A dynamical combination of rainfall-runoff models by mutually correcting their internal state variables
Une combinaison dynamique de modèles pluie-débits par une correction mutuelle de leurs variables d'état internes
Résumé
The aim of this presentation is to investigate the possibility to dynamically combine two models to take advantage of the strengths of the two models. The combination was done using a multi-model method called Super Model (SUMO, van den Berge et al., 2011), which was created by climatologists. The novelty of the SUMO method is to modify the internal variables (the store levels) of one model taking into account the values of the internal variables of the other model. This modification is made multilaterally between the different models. The ensemble of the different models constitutes a Super Model in which all the models exchange information on their internal variables with each other at each time step. A parallel can be done with data assimilation, considering that, here, the internal variables of another model would be assimilated. The approach was tested using two lumped hydrological models, HYMOD and GR4J, which are parcimonious bucket-type rainfall-runoff models with respectively five and four parameters. They are robust and perform well on a wide range of catchments. However, their conceptualizations of hydrological processes differ. For example, the GR4J model considers an intercatchment groundwater exchange that is not considered by HYMOD. In contrast, HYMOD takes a variability in the rainfall-runoff response shape into account by using a parameter, which is not the case for GR4J. The Super Model made up of HYMOD and GR4J was tested on 650 French catchments. Flow simulation improvements were observed when compared to the original simulation of the individuals models on more than 30% of the tested catchments.

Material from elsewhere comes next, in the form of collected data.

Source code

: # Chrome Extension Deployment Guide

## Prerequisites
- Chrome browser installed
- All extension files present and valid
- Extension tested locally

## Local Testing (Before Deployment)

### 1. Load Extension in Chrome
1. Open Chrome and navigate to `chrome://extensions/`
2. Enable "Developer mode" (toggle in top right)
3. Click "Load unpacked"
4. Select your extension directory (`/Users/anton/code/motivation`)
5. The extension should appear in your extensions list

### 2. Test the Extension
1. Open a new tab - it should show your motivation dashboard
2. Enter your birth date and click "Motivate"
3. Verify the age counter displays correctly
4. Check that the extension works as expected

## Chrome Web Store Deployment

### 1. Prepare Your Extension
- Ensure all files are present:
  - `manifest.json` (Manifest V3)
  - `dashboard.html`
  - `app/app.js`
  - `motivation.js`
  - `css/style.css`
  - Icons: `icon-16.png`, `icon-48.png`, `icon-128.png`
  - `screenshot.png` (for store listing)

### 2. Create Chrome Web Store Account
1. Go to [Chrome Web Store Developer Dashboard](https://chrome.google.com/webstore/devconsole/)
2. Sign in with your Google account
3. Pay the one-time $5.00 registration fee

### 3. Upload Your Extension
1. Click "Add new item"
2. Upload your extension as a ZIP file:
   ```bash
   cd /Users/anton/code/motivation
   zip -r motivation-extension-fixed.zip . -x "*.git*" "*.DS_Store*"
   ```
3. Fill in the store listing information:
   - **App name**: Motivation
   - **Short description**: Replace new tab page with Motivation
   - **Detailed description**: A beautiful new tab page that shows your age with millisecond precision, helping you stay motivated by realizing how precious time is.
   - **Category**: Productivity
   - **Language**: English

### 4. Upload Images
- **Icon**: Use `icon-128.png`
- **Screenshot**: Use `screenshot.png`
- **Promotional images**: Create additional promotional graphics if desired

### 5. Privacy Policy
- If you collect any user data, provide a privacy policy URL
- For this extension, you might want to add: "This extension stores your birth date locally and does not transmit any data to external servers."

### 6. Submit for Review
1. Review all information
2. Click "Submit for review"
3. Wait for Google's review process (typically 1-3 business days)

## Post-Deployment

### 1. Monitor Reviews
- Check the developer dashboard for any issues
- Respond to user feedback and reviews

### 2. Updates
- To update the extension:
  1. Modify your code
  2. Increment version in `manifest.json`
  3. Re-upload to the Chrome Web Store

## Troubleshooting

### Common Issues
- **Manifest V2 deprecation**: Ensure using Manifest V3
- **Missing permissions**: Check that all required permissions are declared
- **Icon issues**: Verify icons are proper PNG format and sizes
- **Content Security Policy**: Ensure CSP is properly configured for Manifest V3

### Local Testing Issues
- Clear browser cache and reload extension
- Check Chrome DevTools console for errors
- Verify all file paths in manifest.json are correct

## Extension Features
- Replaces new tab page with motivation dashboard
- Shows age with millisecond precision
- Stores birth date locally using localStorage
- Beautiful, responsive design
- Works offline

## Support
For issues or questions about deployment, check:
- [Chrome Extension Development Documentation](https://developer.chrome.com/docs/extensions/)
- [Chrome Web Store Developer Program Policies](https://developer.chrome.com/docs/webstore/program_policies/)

Interesting behaviours were observed: indeed, the Super Model simulated flow can go out of the range of the original simulations of GR4J and HYMOD. Depending on the season, the Super Model simulated flows can present values close to a model and then close to another one. This results are interesting because they are impossible to obtain with traditional multi-model approaches like weighted average of the two model flows. References van den Berge, L. A., F. M. Selten, W. Wiegerinck, and G. S. Duane, 2011. A multi-model ensemble method that combines imperfect models through learning. Earth System Dynamics, 2(1): 161-177.